In order to achieve the above-mentioned objects, a resonance frequency of an information recording/reproducing device is measured by applying sine-wave oscillations at different frequencies one by one to the mechanism unit of the information recording/reproducing device reproducing information recorded on a medium by driving the mechanism unit, counting the number of times information reproduced upon application of each of the sine-wave oscillations differs from information indicating an aimed location, and determining the resonance frequency according to the number of times counted as above.
According to the present invention, since the resonance frequency can be determined by counting the number of off-track occurrences, complicated calculations, such as an FFT calculation, and a DFT calculation need not to be performed. Thus, programs of a smaller scale can realize this method with using only a smaller memory area storing those programs. Also, this method only requires a smaller work memory used upon executing the programs. Accordingly, the information recording/reproducing device needs to have only a small memory capacity.
Additionally, in the present invention, the sine-wave oscillations are applied to the mechanism unit by adding sine-wave signals at different frequencies one by one to a control signal controlling an actuator to drive the mechanism unit.
According to the present invention, the oscillations can be applied not directly to the mechanism unit, but in the form of signals, which can be realized by a simple structure.
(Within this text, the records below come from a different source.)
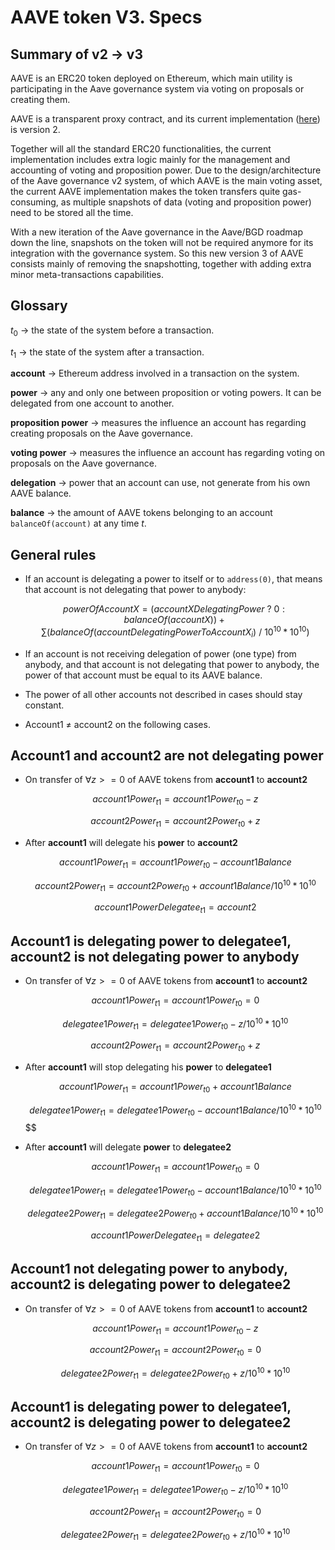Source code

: # AAVE token V3. Specs

## Summary of v2 → v3

AAVE is an ERC20 token deployed on Ethereum, which main utility is participating in the Aave governance system via voting on proposals or creating them.

AAVE is a transparent proxy contract, and its current implementation ([here](https://etherscan.io/address/0xc13eac3b4f9eed480045113b7af00f7b5655ece8#code)) is version 2.

Together will all the standard ERC20 functionalities, the current implementation includes extra logic mainly for the management and accounting of voting and proposition power. Due to the design/architecture of the Aave governance v2 system, of which AAVE is the main voting asset, the current AAVE implementation makes the token transfers quite gas-consuming, as multiple snapshots of data (voting and proposition power) need to be stored all the time.

With a new iteration of the Aave governance in the Aave/BGD roadmap down the line, snapshots on the token will not be required anymore for its integration with the governance system. So this new version 3 of AAVE consists mainly of removing the snapshotting, together with adding extra minor meta-transactions capabilities.

## Glossary

$t_0$ → the state of the system before a transaction.

$t_1$ → the state of the system after a transaction.

**account** → Ethereum address involved in a transaction on the system.

**power** → any and only one between proposition or voting powers. It can be delegated from one account to another.

**proposition power** → measures the influence an account has regarding creating proposals on the Aave governance.

**voting power** → measures the influence an account has regarding voting on proposals on the Aave governance.

**delegation** → power that an account can use, not generate from his own AAVE balance.

**balance** → the amount of AAVE tokens belonging to an account `balanceOf(account)` at any time $t$.

## General rules

- If an account is delegating a power to itself or to `address(0)`, that means that account is not delegating that power to anybody:

  $$powerOfAccountX = (accountXDelegatingPower \ ? \ 0 : balanceOf(accountX)) +
  \sum (balanceOf(accountDelegatingPowerToAccountX_i) \ / \ 10^{10} * 10^{10})$$

- If an account is not receiving delegation of power (one type) from anybody, and that account is not delegating that power to anybody, the power of that account must be equal to its AAVE balance.
- The power of all other accounts not described in cases should stay constant.
- Account1 ≠ account2 on the following cases.

## Account1 and account2 are not delegating power

- On transfer of $\forall z >= 0$ of AAVE tokens from **account1** to **account2**

  $$account1Power_{t1} = account1Power_{t0} - z$$

  $$account2Power_{t1} = account2Power_{t0} + z$$

- After **account1** will delegate his **power** to **account2**

  $$account1Power_{t1} = account1Power_{t0} - account1Balance$$

  $$account2Power_{t1} = account2Power_{t0} + account1Balance / 10^{10} * 10^{10}$$

  $$account1PowerDelegatee_{t1} = account2$$


## Account1 is delegating power to delegatee1, account2 is not delegating power to anybody

- On transfer of $\forall z >= 0$ of AAVE tokens from **account1** to **account2**

  $$account1Power_{t1} = account1Power_{t0} = 0$$

  $$delegatee1Power_{t1} = delegatee1Power_{t0} - z / 10^{10} * 10^{10}$$

  $$account2Power_{t1} = account2Power_{t0} + z$$

- After **account1** will stop delegating his **power** to **delegatee1**

  $$account1Power_{t1} = account1Power_{t0} + account1Balance$$

  $$delegatee1Power_{t1} = delegatee1Power_{t0} - account1Balance / 10^{10} * 10^{10}$$$$

- After **account1** will delegate **power** to **delegatee2**

  $$account1Power_{t1} = account1Power_{t0} = 0$$

  $$delegatee1Power_{t1} = delegatee1Power_{t0} - account1Balance / 10^{10} * 10^{10}$$

  $$delegatee2Power_{t1} = delegatee2Power_{t0} + account1Balance / 10^{10} * 10^{10}$$

  $$account1PowerDelegatee_{t1} = delegatee2$$


## Account1 not delegating power to anybody, **account2** is delegating power to delegatee2

- On transfer of $\forall z >= 0$ of AAVE tokens from **account1** to **account2**

  $$account1Power_{t1} = account1Power_{t0} - z$$

  $$account2Power_{t1} = account2Power_{t0} = 0$$

  $$delegatee2Power_{t1}=delegatee2Power_{t0} + z / 10^{10} * 10^{10}$$


## Account1 is delegating power to delegatee1, **account2** is delegating power to delegatee2

- On transfer of $\forall z >= 0$ of AAVE tokens from **account1** to **account2**

  $$account1Power_{t1} = account1Power_{t0} = 0$$

  $$delegatee1Power_{t1} = delegatee1Power_{t0} - z / 10^{10} * 10^{10}$$

  $$account2Power_{t1} = account2Power_{t0} = 0$$

  $$delegatee2Power_{t1}=delegatee2Power_{t0} + z / 10^{10} * 10^{10}$$
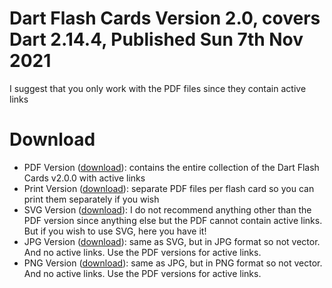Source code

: # Dart Flash Cards Version 2.0, covers Dart 2.14.4, Published Sun 7th Nov 2021

I suggest that you only work with the PDF files since they contain active links

# Download

* PDF Version ([download](https://drive.google.com/file/d/1sAZDdTV8RfjegHAOSSRBiaxlCY807XBq/view?usp=sharing)): contains the entire collection of the Dart Flash Cards v2.0.0 with active links
* Print Version ([download](print/)): separate PDF files per flash card so you can print them separately if you wish
* SVG Version ([download](https://drive.google.com/file/d/1e4wh-GCW6szW_d8V9i67NPBDfWg6Fsm1/view?usp=sharing)): I do not recommend anything other than the PDF version since anything else but the PDF cannot contain active links. But if you wish to use SVG, here you have it!
* JPG Version ([download](https://drive.google.com/file/d/1tCwAq2eA8Kt7dYNr66tXK0EyC6Pd01m-/view?usp=sharing)): same as SVG, but in JPG format so not vector. And no active links. Use the PDF versions for active links.
* PNG Version ([download](https://drive.google.com/file/d/1_VNdY3B8H-CUF6VLIvUPzrUWVnFuKB1e/view?usp=sharing)): same as JPG, but in PNG format so not vector. And no active links. Use the PDF versions for active links.
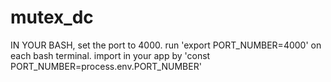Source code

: # mutex_dc
IN YOUR BASH, set the port to 4000.
run 'export PORT_NUMBER=4000' on each bash terminal. 
import in your app by 'const PORT_NUMBER=process.env.PORT_NUMBER'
In order to achieve the above-mentioned objects, there is also provided an electric filter comprising a plurality of notch filters combined so as to have a predetermined notch filter characteristic, the notch filters having different frequency characteristics.
Additionally, in the present invention, the notch filters may include:
a first notch filter having a first cutoff frequency and exhibiting substantially symmetrical gain changes at frequencies below and above the first cutoff frequency;
a second notch filter having a second cutoff frequency lower than the first cutoff frequency, and exhibiting a smaller amount of gain changes and a smaller maximum gain at frequencies below the second cutoff frequency than an amount of gain changes and a maximum gain at frequencies above the second cutoff frequency; and
a third notch filter having a third cutoff frequency higher than the first cutoff frequency, and exhibiting a larger amount of gain changes and a larger maximum gain at frequencies below the third cutoff frequency than an amount of gain changes and a maximum gain at frequencies above the third cutoff frequency.
According to the present invention, combining a plurality of notch filters having different frequency characteristics can extend a suppression frequency band in which gains are suppressed. In this structure, making gain changes asymmetrical can extend the suppression frequency band without deteriorating the gain suppression.